Collected data
= = =
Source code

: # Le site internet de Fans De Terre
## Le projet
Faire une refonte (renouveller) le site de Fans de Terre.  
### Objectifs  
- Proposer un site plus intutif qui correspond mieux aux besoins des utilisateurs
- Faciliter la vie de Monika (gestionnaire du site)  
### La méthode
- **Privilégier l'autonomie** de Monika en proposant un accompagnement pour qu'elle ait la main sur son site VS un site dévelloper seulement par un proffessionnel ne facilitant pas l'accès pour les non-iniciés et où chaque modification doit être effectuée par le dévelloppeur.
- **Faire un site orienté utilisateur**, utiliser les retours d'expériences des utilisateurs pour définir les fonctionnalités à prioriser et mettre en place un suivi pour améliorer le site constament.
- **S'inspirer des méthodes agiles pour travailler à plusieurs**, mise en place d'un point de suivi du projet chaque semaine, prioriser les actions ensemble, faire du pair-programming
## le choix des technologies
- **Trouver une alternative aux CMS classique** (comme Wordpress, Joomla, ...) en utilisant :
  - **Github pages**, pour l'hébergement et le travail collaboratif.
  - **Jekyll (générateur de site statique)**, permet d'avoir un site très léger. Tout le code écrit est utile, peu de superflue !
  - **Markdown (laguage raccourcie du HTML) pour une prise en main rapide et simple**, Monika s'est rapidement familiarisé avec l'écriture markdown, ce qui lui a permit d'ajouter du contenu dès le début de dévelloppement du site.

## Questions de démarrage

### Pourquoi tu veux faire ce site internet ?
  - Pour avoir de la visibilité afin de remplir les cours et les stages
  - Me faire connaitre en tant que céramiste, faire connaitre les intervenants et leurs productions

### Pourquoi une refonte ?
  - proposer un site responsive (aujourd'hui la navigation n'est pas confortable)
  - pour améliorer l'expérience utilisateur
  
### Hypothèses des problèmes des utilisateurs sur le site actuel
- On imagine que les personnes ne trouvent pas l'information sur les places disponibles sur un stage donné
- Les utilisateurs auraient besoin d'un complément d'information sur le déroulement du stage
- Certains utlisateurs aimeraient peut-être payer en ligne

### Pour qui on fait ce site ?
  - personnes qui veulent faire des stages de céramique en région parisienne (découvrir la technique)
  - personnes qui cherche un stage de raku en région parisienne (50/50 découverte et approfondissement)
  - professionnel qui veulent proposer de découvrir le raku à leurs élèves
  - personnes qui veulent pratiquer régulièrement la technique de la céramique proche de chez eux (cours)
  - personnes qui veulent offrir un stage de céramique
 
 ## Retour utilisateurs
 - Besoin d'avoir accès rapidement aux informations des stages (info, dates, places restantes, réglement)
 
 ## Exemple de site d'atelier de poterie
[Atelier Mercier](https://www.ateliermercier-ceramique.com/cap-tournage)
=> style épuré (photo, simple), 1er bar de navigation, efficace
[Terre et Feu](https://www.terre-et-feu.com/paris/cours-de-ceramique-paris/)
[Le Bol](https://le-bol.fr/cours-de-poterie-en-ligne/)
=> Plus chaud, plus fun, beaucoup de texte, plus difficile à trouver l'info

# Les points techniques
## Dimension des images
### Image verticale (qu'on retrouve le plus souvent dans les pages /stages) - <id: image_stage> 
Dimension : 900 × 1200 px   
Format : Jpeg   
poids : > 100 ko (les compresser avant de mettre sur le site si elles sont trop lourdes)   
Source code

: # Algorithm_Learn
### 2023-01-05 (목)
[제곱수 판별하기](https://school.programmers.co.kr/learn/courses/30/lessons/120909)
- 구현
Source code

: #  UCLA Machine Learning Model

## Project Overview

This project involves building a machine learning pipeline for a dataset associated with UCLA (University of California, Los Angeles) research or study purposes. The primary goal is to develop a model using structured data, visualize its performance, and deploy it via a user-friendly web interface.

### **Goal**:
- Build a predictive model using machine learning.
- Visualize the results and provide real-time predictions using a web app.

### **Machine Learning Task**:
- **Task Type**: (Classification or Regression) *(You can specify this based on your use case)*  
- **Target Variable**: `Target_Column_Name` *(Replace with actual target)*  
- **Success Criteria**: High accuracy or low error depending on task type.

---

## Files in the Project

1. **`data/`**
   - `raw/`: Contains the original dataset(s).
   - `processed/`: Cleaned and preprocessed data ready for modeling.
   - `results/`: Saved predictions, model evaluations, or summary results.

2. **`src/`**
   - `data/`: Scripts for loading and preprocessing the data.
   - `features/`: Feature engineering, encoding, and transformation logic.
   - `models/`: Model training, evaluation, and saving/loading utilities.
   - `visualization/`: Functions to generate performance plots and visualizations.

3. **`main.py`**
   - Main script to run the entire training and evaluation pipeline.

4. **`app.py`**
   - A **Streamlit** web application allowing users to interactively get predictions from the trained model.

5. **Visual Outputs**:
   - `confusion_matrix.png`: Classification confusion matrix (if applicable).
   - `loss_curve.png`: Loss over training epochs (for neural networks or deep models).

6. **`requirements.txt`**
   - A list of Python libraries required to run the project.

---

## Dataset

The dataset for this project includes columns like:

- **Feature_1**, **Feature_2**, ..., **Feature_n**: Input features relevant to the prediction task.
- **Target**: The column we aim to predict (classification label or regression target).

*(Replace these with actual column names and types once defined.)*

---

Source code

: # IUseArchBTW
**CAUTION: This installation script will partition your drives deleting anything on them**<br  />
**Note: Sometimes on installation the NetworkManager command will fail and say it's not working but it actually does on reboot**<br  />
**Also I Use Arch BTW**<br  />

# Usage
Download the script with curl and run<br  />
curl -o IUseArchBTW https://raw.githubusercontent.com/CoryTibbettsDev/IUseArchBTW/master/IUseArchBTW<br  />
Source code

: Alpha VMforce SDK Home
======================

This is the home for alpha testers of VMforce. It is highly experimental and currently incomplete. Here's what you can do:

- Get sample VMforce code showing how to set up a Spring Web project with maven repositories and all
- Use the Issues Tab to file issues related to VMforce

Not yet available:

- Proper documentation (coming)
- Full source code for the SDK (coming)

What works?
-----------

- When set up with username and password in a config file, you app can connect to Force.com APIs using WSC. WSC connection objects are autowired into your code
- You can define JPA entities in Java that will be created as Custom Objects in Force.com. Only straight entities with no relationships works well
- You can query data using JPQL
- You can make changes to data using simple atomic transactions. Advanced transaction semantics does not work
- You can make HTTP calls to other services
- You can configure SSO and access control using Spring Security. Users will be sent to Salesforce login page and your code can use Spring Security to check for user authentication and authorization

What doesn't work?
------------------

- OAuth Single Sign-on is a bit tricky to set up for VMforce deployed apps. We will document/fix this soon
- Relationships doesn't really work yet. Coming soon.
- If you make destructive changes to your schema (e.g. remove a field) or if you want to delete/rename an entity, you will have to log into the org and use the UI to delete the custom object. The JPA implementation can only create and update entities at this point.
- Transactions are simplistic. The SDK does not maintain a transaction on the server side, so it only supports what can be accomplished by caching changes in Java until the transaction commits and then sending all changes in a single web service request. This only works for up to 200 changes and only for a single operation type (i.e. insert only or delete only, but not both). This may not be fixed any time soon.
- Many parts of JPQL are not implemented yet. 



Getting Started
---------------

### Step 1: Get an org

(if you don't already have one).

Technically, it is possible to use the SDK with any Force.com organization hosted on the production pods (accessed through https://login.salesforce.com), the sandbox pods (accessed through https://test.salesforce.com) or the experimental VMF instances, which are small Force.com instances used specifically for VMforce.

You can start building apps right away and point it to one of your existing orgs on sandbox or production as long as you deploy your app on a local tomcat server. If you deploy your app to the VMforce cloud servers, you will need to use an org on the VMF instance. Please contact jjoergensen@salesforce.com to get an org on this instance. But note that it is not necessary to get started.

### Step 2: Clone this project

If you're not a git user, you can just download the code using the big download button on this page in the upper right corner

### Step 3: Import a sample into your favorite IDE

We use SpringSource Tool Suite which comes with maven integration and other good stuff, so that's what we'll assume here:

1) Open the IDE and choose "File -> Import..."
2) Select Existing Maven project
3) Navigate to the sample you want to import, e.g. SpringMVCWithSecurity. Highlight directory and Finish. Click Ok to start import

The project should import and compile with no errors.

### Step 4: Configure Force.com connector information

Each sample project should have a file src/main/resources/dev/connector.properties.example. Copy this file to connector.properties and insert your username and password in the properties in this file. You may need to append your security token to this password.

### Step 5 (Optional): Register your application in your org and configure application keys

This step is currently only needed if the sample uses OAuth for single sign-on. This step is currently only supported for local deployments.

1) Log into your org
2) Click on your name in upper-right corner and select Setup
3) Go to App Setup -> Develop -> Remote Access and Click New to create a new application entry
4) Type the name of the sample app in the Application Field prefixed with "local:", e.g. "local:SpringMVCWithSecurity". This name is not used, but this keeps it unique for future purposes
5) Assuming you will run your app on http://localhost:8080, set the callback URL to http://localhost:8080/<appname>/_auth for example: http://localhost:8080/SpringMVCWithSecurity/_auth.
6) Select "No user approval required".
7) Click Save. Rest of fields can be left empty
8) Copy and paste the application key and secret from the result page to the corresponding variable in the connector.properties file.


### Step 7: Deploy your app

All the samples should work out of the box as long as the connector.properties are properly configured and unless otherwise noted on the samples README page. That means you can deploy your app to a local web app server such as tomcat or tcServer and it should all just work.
= = =
_What to do_
From the records above, copy out the line with "### Image verticale", the line with "and transformation logic.", and every line between them, word for word.

_Answer to this task_
### Image verticale (qu'on retrouve le plus souvent dans les pages /stages) - <id: image_stage> 
Dimension : 900 × 1200 px   
Format : Jpeg   
poids : > 100 ko (les compresser avant de mettre sur le site si elles sont trop lourdes)   
Source code

: # Algorithm_Learn
### 2023-01-05 (목)
[제곱수 판별하기](https://school.programmers.co.kr/learn/courses/30/lessons/120909)
- 구현
Source code

: #  UCLA Machine Learning Model

## Project Overview

This project involves building a machine learning pipeline for a dataset associated with UCLA (University of California, Los Angeles) research or study purposes. The primary goal is to develop a model using structured data, visualize its performance, and deploy it via a user-friendly web interface.

### **Goal**:
- Build a predictive model using machine learning.
- Visualize the results and provide real-time predictions using a web app.

### **Machine Learning Task**:
- **Task Type**: (Classification or Regression) *(You can specify this based on your use case)*  
- **Target Variable**: `Target_Column_Name` *(Replace with actual target)*  
- **Success Criteria**: High accuracy or low error depending on task type.

---

## Files in the Project

1. **`data/`**
   - `raw/`: Contains the original dataset(s).
   - `processed/`: Cleaned and preprocessed data ready for modeling.
   - `results/`: Saved predictions, model evaluations, or summary results.

2. **`src/`**
   - `data/`: Scripts for loading and preprocessing the data.
   - `features/`: Feature engineering, encoding, and transformation logic.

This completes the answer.